На питание удерживали из заработка, но совсем мало. И хотя платили нам всего полмарки, то бишь двадцать две с половиной копейки в день, доплачивать за еду не приходилось. При некоторой бережливости можно было собрать часть денег даже про запас…

VIII

ГЕМОРРОЙ

— Э, шишки вырезать, чепуришки вырезать… Подержите задницу в горячей водичке, и ничего вырезать не потребуется… Доктор Рубинштейн

Меня этот доктор-чудак забраковал из-за покалеченной руки при первом же медицинском осмотре, записав в своем кондуите, чтобы назначили на кухню уборщиком. Меня и назначили.

И первые три месяца своего бытия в этой знаменитой на весь мир Беловежской пуще, где всех зубров мы тогда все же разогнали, я был лишь незаметным дровоносом, и уборщиком, и судомоем и никаких зубров в глаза не видел. Правда, зато не был так уж голоден, даже при своем врожденном обжорстве.

Но не хлебом единым жив человек, и «лучше быть вольным оборотнем-волком, чем псом на привязи». Когда зашумела весна, а вскоре буйно зазеленело лесное лето, меня потянуло из душной, чадной кухни на воздух, на вольный простор, откуда можно было бы бежать с лесопильни. И я отпросился на работу в лес.

Какая, однако, тоска… Что ни день, вставай в шестом часу утра. В лес гонят километров за восемь — десять. Работай до вечера, пока не выполнишь нормы — тоже восемь или десять кубометров, в зависимости от породы дерева и способа рубки (вручную или с помощью механизмов). Еду привозят в походной кухне разболтанной, что пойло для коров (сравнение неудачное: коровы кофе не пьют). А не выработаешь нормы — в барак не впустят, хоть в лесу ночуй. Потом — надо ведь еще дотащиться раскорякой до этого барака.

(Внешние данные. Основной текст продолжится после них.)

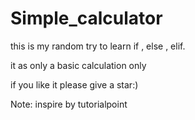 # Simple_calculator

this is my random try to learn if , else , elif.

it as only a basic calculation only

if you like it please give a star:)

Note: inspire by tutorialpoint
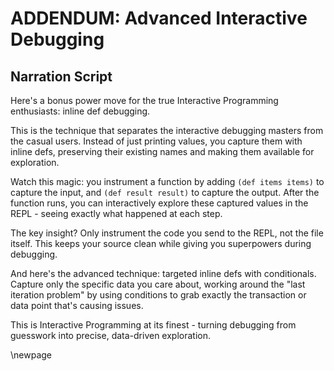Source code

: # ADDENDUM: Advanced Interactive Debugging

## Narration Script

Here's a bonus power move for the true Interactive Programming enthusiasts: inline def debugging.

This is the technique that separates the interactive debugging masters from the casual users. Instead of just printing values, you capture them with inline defs, preserving their existing names and making them available for exploration.

Watch this magic: you instrument a function by adding `(def items items)` to capture the input, and `(def result result)` to capture the output. After the function runs, you can interactively explore these captured values in the REPL - seeing exactly what happened at each step.

The key insight? Only instrument the code you send to the REPL, not the file itself. This keeps your source clean while giving you superpowers during debugging.

And here's the advanced technique: targeted inline defs with conditionals. Capture only the specific data you care about, working around the "last iteration problem" by using conditions to grab exactly the transaction or data point that's causing issues.

This is Interactive Programming at its finest - turning debugging from guesswork into precise, data-driven exploration.

\newpage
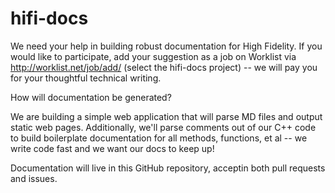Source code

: hifi-docs
=========

We need your help in building robust documentation for High Fidelity. If you would like to participate, add your suggestion as a job on Worklist via http://worklist.net/job/add/ (select the hifi-docs project) -- we will pay you for your thoughtful technical writing.

How will documentation be generated?

We are building a simple web application that will parse MD files and output static web pages. Additionally, we'll parse comments out of our C++ code to build boilerplate documentation for all methods, functions, et al -- we write code fast and we want our docs to keep up!

Documentation will live in this GitHub repository, acceptin both pull requests and issues.
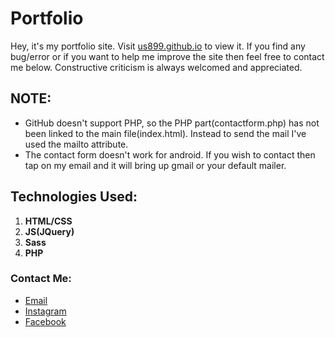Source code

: # Portfolio
Hey, it's my portfolio site. Visit [us899.github.io](https://us899.github.io) to view it. If you find any bug/error or if you want to help me improve the site then feel free to contact me below. Constructive criticism is always welcomed and appreciated.

## NOTE:
* GitHub doesn't support PHP, so the PHP part(contactform.php) has not been linked to the main file(index.html). Instead to send the mail I've used the mailto attribute.
* The contact form doesn't work for android. If you wish to contact then tap on my email and it will bring up gmail or your default mailer.

## Technologies Used:
1. **HTML/CSS**
2. **JS(JQuery)**
3. **Sass**
4. **PHP**
### Contact Me:
* [Email](mailto:utsavsingh899@gmail.com)
* [Instagram](https://www.instagram.com/us_codes/)
* [Facebook](https://www.facebook.com/utsav.singh.581)
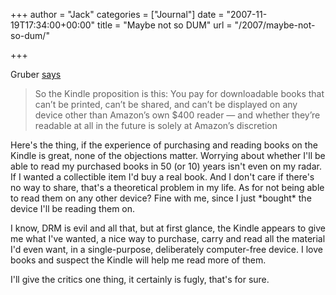 +++
author = "Jack"
categories = ["Journal"]
date = "2007-11-19T17:34:00+00:00"
title = "Maybe not so DUM"
url = "/2007/maybe-not-so-dum/"

+++

Gruber [says][1] 

> So the Kindle proposition is this: You pay for downloadable books that can’t be printed, can’t be shared, and can’t be displayed on any device other than Amazon’s own $400 reader — and whether they’re readable at all in the future is solely at Amazon’s discretion

Here's the thing, if the experience of purchasing and reading books on the Kindle is great, none of the objections matter. Worrying about whether I'll be able to read my purchased books in 50 (or 10) years isn't even on my radar. If I wanted a collectible item I'd buy a real book. And I don't care if there's no way to share, that's a theoretical problem in my life. As for not being able to read them on any other device? Fine with me, since I just \*bought\* the device I'll be reading them on. 

I know, DRM is evil and all that, but at first glance, the Kindle appears to give me what I've wanted, a nice way to purchase, carry and read all the material I'd even want, in a single-purpose, deliberately computer-free device. I love books and suspect the Kindle will help me read more of them. 

I'll give the critics one thing, it certainly is fugly, that's for sure.

 [1]: http://daringfireball.net/2007/11/dum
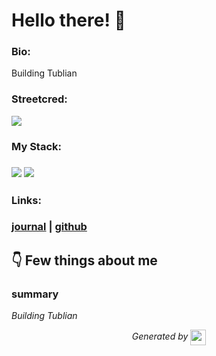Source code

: 
# Hello there! 👋


### Bio:

Building Tublian
            

### Streetcred:

<a href="https://www.tublian.com/profile/nraychaudhuri?ss=true"><img src="https://br947mb2rl.execute-api.us-east-1.amazonaws.com/dev/ft/profile/streetcred/badge/nraychaudhuri?type=without_score"></a>

### My Stack:

### <img src="https://br947mb2rl.execute-api.us-east-1.amazonaws.com/dev/ft/profile/streetcred/github/tag/Frontend"/> <img src="https://br947mb2rl.execute-api.us-east-1.amazonaws.com/dev/ft/profile/streetcred/github/tag/Backend"/>

### 

### 

### Links:

### <a href="https://www.tublian.com/profile/nraychaudhuri">journal</a> | <a href="https://www.github.com/nraychaudhuri">github</a>

## 👇 Few things about me


<div>

            

### summary
*Building Tublian*

            
</div>




<p align="center">
<i>Generated by <a href="https://www.tublian.com/"><img src="https://tublian-newsletter-assets.s3.amazonaws.com/just-logo.png" width="25" style="vertical-align: middle"/></i>
</p>
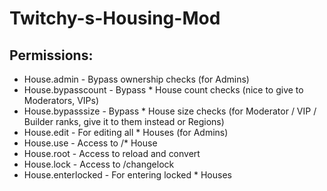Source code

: Twitchy-s-Housing-Mod
=====================

Permissions:
------------
* House.admin - Bypass ownership checks (for Admins)
* House.bypasscount - Bypass * House count checks (nice to give to Moderators, VIPs)
* House.bypasssize - Bypass * House size checks (for Moderator / VIP / Builder ranks, give it to them instead or Regions)
* House.edit - For editing all * Houses (for Admins)
* House.use - Access to /* House
* House.root - Access to reload and convert
* House.lock - Access to /changelock
* House.enterlocked - For entering locked * Houses
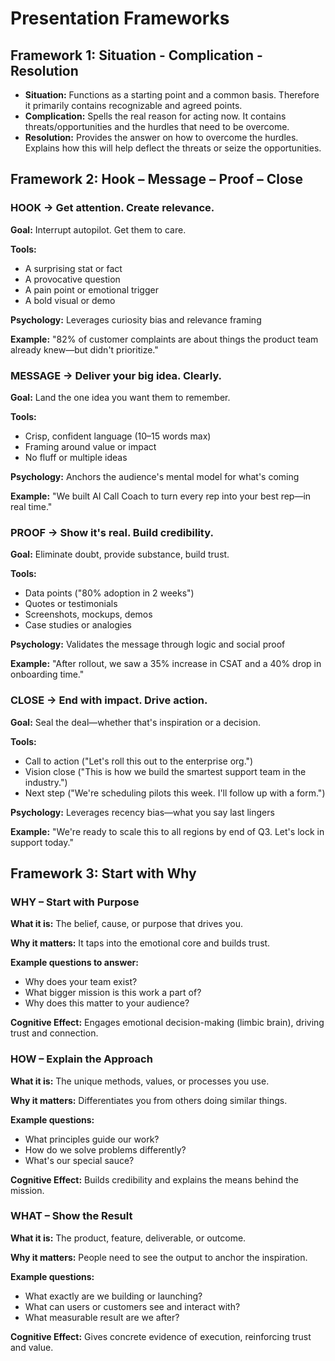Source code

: # Presentation Frameworks

## Framework 1: Situation - Complication - Resolution

- **Situation:** Functions as a starting point and a common basis. Therefore it primarily contains recognizable and agreed points.
- **Complication:** Spells the real reason for acting now. It contains threats/opportunities and the hurdles that need to be overcome.
- **Resolution:** Provides the answer on how to overcome the hurdles. Explains how this will help deflect the threats or seize the opportunities.

## Framework 2: Hook – Message – Proof – Close

### HOOK → Get attention. Create relevance.
**Goal:** Interrupt autopilot. Get them to care.

**Tools:**
- A surprising stat or fact
- A provocative question
- A pain point or emotional trigger
- A bold visual or demo

**Psychology:** Leverages curiosity bias and relevance framing

**Example:** "82% of customer complaints are about things the product team already knew—but didn't prioritize."

### MESSAGE → Deliver your big idea. Clearly.
**Goal:** Land the one idea you want them to remember.

**Tools:**
- Crisp, confident language (10–15 words max)
- Framing around value or impact
- No fluff or multiple ideas

**Psychology:** Anchors the audience's mental model for what's coming

**Example:** "We built AI Call Coach to turn every rep into your best rep—in real time."

### PROOF → Show it's real. Build credibility.
**Goal:** Eliminate doubt, provide substance, build trust.

**Tools:**
- Data points ("80% adoption in 2 weeks")
- Quotes or testimonials
- Screenshots, mockups, demos
- Case studies or analogies

**Psychology:** Validates the message through logic and social proof

**Example:** "After rollout, we saw a 35% increase in CSAT and a 40% drop in onboarding time."

### CLOSE → End with impact. Drive action.
**Goal:** Seal the deal—whether that's inspiration or a decision.

**Tools:**
- Call to action ("Let's roll this out to the enterprise org.")
- Vision close ("This is how we build the smartest support team in the industry.")
- Next step ("We're scheduling pilots this week. I'll follow up with a form.")

**Psychology:** Leverages recency bias—what you say last lingers

**Example:** "We're ready to scale this to all regions by end of Q3. Let's lock in support today."

## Framework 3: Start with Why

### WHY – Start with Purpose
**What it is:** The belief, cause, or purpose that drives you.

**Why it matters:** It taps into the emotional core and builds trust.

**Example questions to answer:**
- Why does your team exist?
- What bigger mission is this work a part of?
- Why does this matter to your audience?

**Cognitive Effect:** Engages emotional decision-making (limbic brain), driving trust and connection.

### HOW – Explain the Approach
**What it is:** The unique methods, values, or processes you use.

**Why it matters:** Differentiates you from others doing similar things.

**Example questions:**
- What principles guide our work?
- How do we solve problems differently?
- What's our special sauce?

**Cognitive Effect:** Builds credibility and explains the means behind the mission.

### WHAT – Show the Result
**What it is:** The product, feature, deliverable, or outcome.

**Why it matters:** People need to see the output to anchor the inspiration.

**Example questions:**
- What exactly are we building or launching?
- What can users or customers see and interact with?
- What measurable result are we after?

**Cognitive Effect:** Gives concrete evidence of execution, reinforcing trust and value.


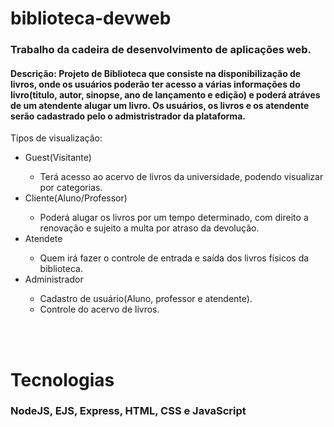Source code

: # biblioteca-devweb

### Trabalho da cadeira de desenvolvimento de aplicações web.
 
#### Descrição: Projeto de Biblioteca que consiste na disponibilização de livros, onde os usuários poderão ter acesso a várias informações do livro(titulo, autor, sinopse, ano de lançamento e edição) e poderá atráves de um atendente alugar um livro. Os usuários, os livros e os atendente serão cadastrado pelo o admistristrador da plataforma.

Tipos de visualização:
<ul>
  <li>Guest(Visitante)</li>
    <ul>
    <li>Terá acesso ao acervo de livros da universidade, podendo visualizar por categorias.</li>
    </ul>
  <li>Cliente(Aluno/Professor)</li>
    <ul>
    <li>Poderá alugar os livros por um tempo determinado, com direito a renovação e sujeito a multa por atraso da devolução.</li>
    </ul>
  <li>Atendete</li>
    <ul>
    <li>Quem irá fazer o controle de entrada e saída dos livros físicos da biblioteca.</li>
    </ul>
  <li>Administrador</li>
    <ul>
    <li>Cadastro de usuário(Aluno, professor e atendente).</li>
    <li>Controle do acervo de livros.</li>
    </ul>
</ul>

<br>
<br>

# Tecnologias

### NodeJS, EJS, Express, HTML, CSS e JavaScript
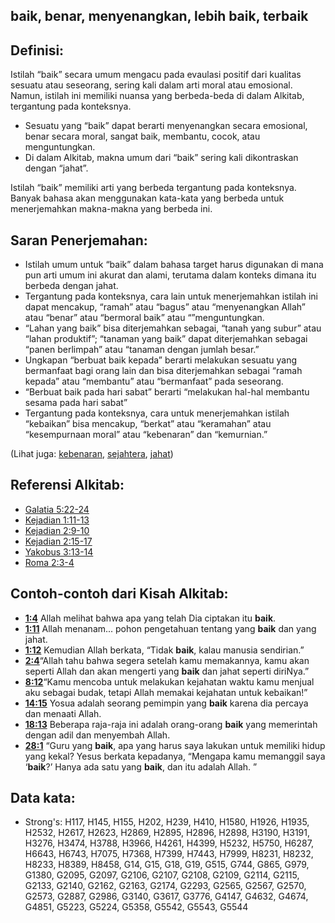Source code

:## baik, benar, menyenangkan, lebih baik, terbaik

## Definisi:

Istilah “baik” secara umum mengacu pada evaulasi positif dari kualitas sesuatu atau seseorang, sering kali dalam arti moral atau emosional. Namun, istilah ini memiliki nuansa yang berbeda-beda di dalam Alkitab, tergantung pada konteksnya.

- Sesuatu yang “baik” dapat berarti menyenangkan secara emosional, benar secara moral, sangat baik, membantu, cocok, atau menguntungkan.
- Di dalam Alkitab, makna umum dari “baik” sering kali dikontraskan dengan “jahat”.

Istilah “baik” memiliki arti yang berbeda tergantung pada konteksnya. Banyak bahasa akan menggunakan kata-kata yang berbeda untuk menerjemahkan makna-makna yang berbeda ini.

## Saran Penerjemahan:

- Istilah umum untuk “baik” dalam bahasa target harus digunakan di mana pun arti umum ini akurat dan alami, terutama dalam konteks dimana itu berbeda dengan jahat.
- Tergantung pada konteksnya, cara lain untuk menerjemahkan istilah ini dapat mencakup, “ramah” atau “bagus” atau “menyenangkan Allah” atau “benar” atau “bermoral baik” atau “”menguntungkan.
- “Lahan yang baik” bisa diterjemahkan sebagai, “tanah yang subur” atau “lahan produktif”; “tanaman yang baik” dapat diterjemahkan sebagai “panen berlimpah” atau “tanaman dengan jumlah besar.”
- Ungkapan “berbuat baik kepada” berarti melakukan sesuatu yang bermanfaat bagi orang lain dan bisa diterjemahkan sebagai “ramah kepada” atau “membantu” atau “bermanfaat” pada seseorang.
- “Berbuat baik pada hari sabat” berarti “melakukan hal-hal membantu sesama pada hari sabat” 
- Tergantung pada konteksnya, cara untuk menerjemahkan istilah “kebaikan” bisa mencakup, “berkat” atau “keramahan” atau “kesempurnaan moral” atau “kebenaran” dan “kemurnian.”

(Lihat juga: [kebenaran](../kt/righteous.md), [sejahtera](../other/prosper.md), [jahat](../kt/evil.md))

## Referensi Alkitab:

- [Galatia 5:22-24](rc://en/tn/help/gal/05/22)
- [Kejadian 1:11-13](rc://en/tn/help/gen/01/11)
- [Kejadian 2:9-10](rc://en/tn/help/gen/02/09)
- [Kejadian 2:15-17](rc://en/tn/help/gen/02/15)
- [Yakobus 3:13-14](rc://en/tn/help/jas/03/13)
- [Roma 2:3-4](rc://en/tn/help/rom/02/03)

## Contoh-contoh dari Kisah Alkitab:

- **[1:4](rc://en/tn/help/obs/01/04)** Allah melihat bahwa apa yang telah Dia ciptakan itu **baik**.
- **[1:11](rc://en/tn/help/obs/01/11)** Allah menanam... pohon pengetahuan tentang yang **baik** dan yang jahat.
- **[1:12](rc://en/tn/help/obs/01/12)** Kemudian Allah berkata, “Tidak **baik**, kalau manusia sendirian.”
- **[2:4](rc://en/tn/help/obs/02/04)**“Allah tahu bahwa segera setelah kamu memakannya, kamu akan seperti Allah dan akan mengerti yang **baik** dan jahat seperti diriNya.”
- **[8:12](rc://en/tn/help/obs/08/12)**“Kamu mencoba untuk melakukan kejahatan waktu kamu menjual aku sebagai budak, tetapi Allah memakai kejahatan untuk kebaikan!”
- **[14:15](rc://en/tn/help/obs/14/15)** Yosua adalah seorang pemimpin yang **baik** karena dia percaya dan menaati Allah.
- **[18:13](rc://en/tn/help/obs/18/13)** Beberapa raja-raja ini adalah orang-orang **baik** yang memerintah dengan adil dan menyembah Allah.
- **[28:1](rc://en/tn/help/obs/28/01)** “Guru yang **baik**, apa yang harus saya lakukan untuk memiliki hidup yang kekal? Yesus berkata kepadanya, “Mengapa kamu memanggil saya ‘**baik**?’ Hanya ada satu yang **baik**, dan itu adalah Allah. ”

## Data kata:

- Strong's: H117, H145, H155, H202, H239, H410, H1580, H1926, H1935, H2532, H2617, H2623, H2869, H2895, H2896, H2898, H3190, H3191, H3276, H3474, H3788, H3966, H4261, H4399, H5232, H5750, H6287, H6643, H6743, H7075, H7368, H7399, H7443, H7999, H8231, H8232, H8233, H8389, H8458, G14, G15, G18, G19, G515, G744, G865, G979, G1380, G2095, G2097, G2106, G2107, G2108, G2109, G2114, G2115, G2133, G2140, G2162, G2163, G2174, G2293, G2565, G2567, G2570, G2573, G2887, G2986, G3140, G3617, G3776, G4147, G4632, G4674, G4851, G5223, G5224, G5358, G5542, G5543, G5544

И бежать мне не удалось. Один раз я было взобрался на ель, и часовой не заметил. Но кому-то из наших рабочих стало обидно, что в барак придется возвращаться без меня, и он шепнул охране. Та созвала всех рабочих к ели, на которой я сидел ни жив ни мертв, и велела пилить дерево, будто ей невдомек. Не успел я сползти ниже, как стремительно поплыл вместе с елью вниз. Ободрался, оцарапался о сучья, но вскочил с земли, проворней белки. Ну и смеху же было…

Убежать не убежал, а обессилел скоро, что вялый хрен. Раз десять подавал рапорты, чтобы перевели опять на кухню. Наконец, взяли на специальный медицинский осмотр. И тут меня выручила поврежденная рука. Но теперь приставить к работе на кухне отказались, направили на лесопильню.

Там перепробовал я за лето и осень чуть ли не все работы: скоблил скобелем «балансы», подталкивал шестом по каналу бревна к транспортерам, подгонял к рамам вагонетки, одно время работал даже у станка. Все это пошло впрок: вскоре меня назначили совсем на легкую работу, не поверите, как бы помощником мастера, и дали лучший паек. Вот почему я смог выдержать, пока снова не решился дать тягу. Даже денег немного собрал, и они очень пригодились мне при побеге.

Убежать старались все. Никому почему-то не хотелось навеки остаться тут, на живописном пригорке, под старыми ясенями и кленами. Удивительно поэтичное было кладбище. Не знаю, сохранилось ли оно. Ничто не вечно… На крестах писали огрызком химического карандаша по-польски: «Мир праху» — и фамилию… Дожди, наверное, давно размыли все эти надписи.

* * *

Долго меня никакое лихо не брало, пока не прицепилась одна хворь, какой в недавнем прошлом хвалиться «при барышнях» было не принято. Теперь времена другие, и я могу смело высказать свое мнение, — называется эта болезнь весьма звучно и гремит ее название, как труба: геморрой!